TLB with fault rate.

Question

consider a paging system uses 1 level page table residing in RAM and TLB. RAM access time is 55 ns while TLB lookup takes 17 ns. Each page transfer takes upto 4700 ns to/from swap space. Miss ratio of TLB is 95% and Page fault ratio is 33%. Calculate the EMAT when TLB update time is negligible.

Answer 1

EMAT=H[ tlb + p(pfstm)+(1-p)(tm)]      +  (1-H)[tlb + tm+ p(pfstm)+(1-p)(tm)]

H=TLB Hit ratio = 0.05

tlb= time to access TLB = 17ns

p=page fault ratio =0.33

pfstm=page fault service time = 4700ns

tm=Main meneory access time= 55ns

Answer 2

 

When page fault doesn’t occur

TLB hit: time to access (TLB) + time to access (M/M)

TLB miss: time to access (TLB) + time to access (page table) + time to access (M/M)

Effective access time (EAT) = P x (TLB hit) + (1-P) x (TLB miss) = 0.05 x (17 + 55) + 0.95 x (17 + 55 + 55) = 124.25 ns

where page table resides in main memory (i.e. time to access page table = time to access main memory).

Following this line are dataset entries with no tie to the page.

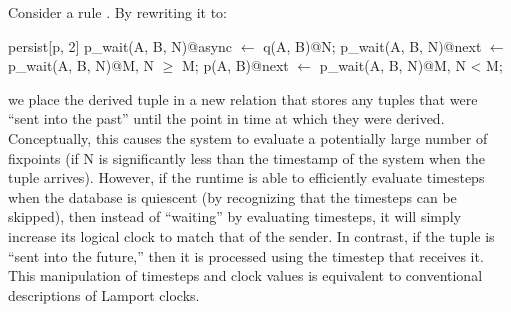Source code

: Consider a rule .  By
rewriting it to:

\begin{Dedalus}
persist[p, 2]
p\_wait(A, B, N)@async \(\leftarrow\) q(A, B)@N;
p\_wait(A, B, N)@next \(\leftarrow\) p\_wait(A, B, N)@M, N \(\ge\) M;
p(A, B)@next \(\leftarrow\) p\_wait(A, B, N)@M, N < M;
\end{Dedalus}

we place the derived tuple in a new relation  that
stores any tuples that were ``sent into the past'' until the point in
time at which they were derived.  Conceptually, this causes the system
to evaluate a potentially large number of fixpoints (if N is
significantly less than the timestamp of the system when the tuple
arrives).  However, if the runtime is able to efficiently evaluate
timesteps when the database is quiescent (by recognizing that the
timesteps can be skipped), then instead of ``waiting'' by evaluating
timesteps, it will simply increase its logical clock to match that of
the sender.  In contrast, if the tuple is ``sent into the future,''
then it is processed using the timestep that receives it.  This
manipulation of timesteps and clock values is equivalent to
conventional descriptions of Lamport clocks.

And, P is the hit ratio, which is 5%, and (1-p) is the miss ratio is 95%.

 

When page faults occur

In this case, the page needs to swap in from the hard disk.

TLB hit: time to access (TLB) + time to access (M/M) + swap in from (H/D)

TLB miss: time to access (TLB) + time to access (page table) + time to access (M/M) + swap in from (H/D)

Effective access time (EAT) = P x (TLB hit) + (1-P) x (TLB miss) = 0.05 x (17 + 55 + 4700) + 0.95 x (17 + 55 + 55 + 4700) =  4824.25 ns

 

Effective Memory Access Time

= Page hit ratio x EAT + Page fault ratio x EAT = 0.67 x (124.25) + 0.33 x (4824.25) = 1675.25 ns

 

Reference: https://www.youtube.com/watch?v=Z4vzWxCcDCY&t=11s [lang: hindi]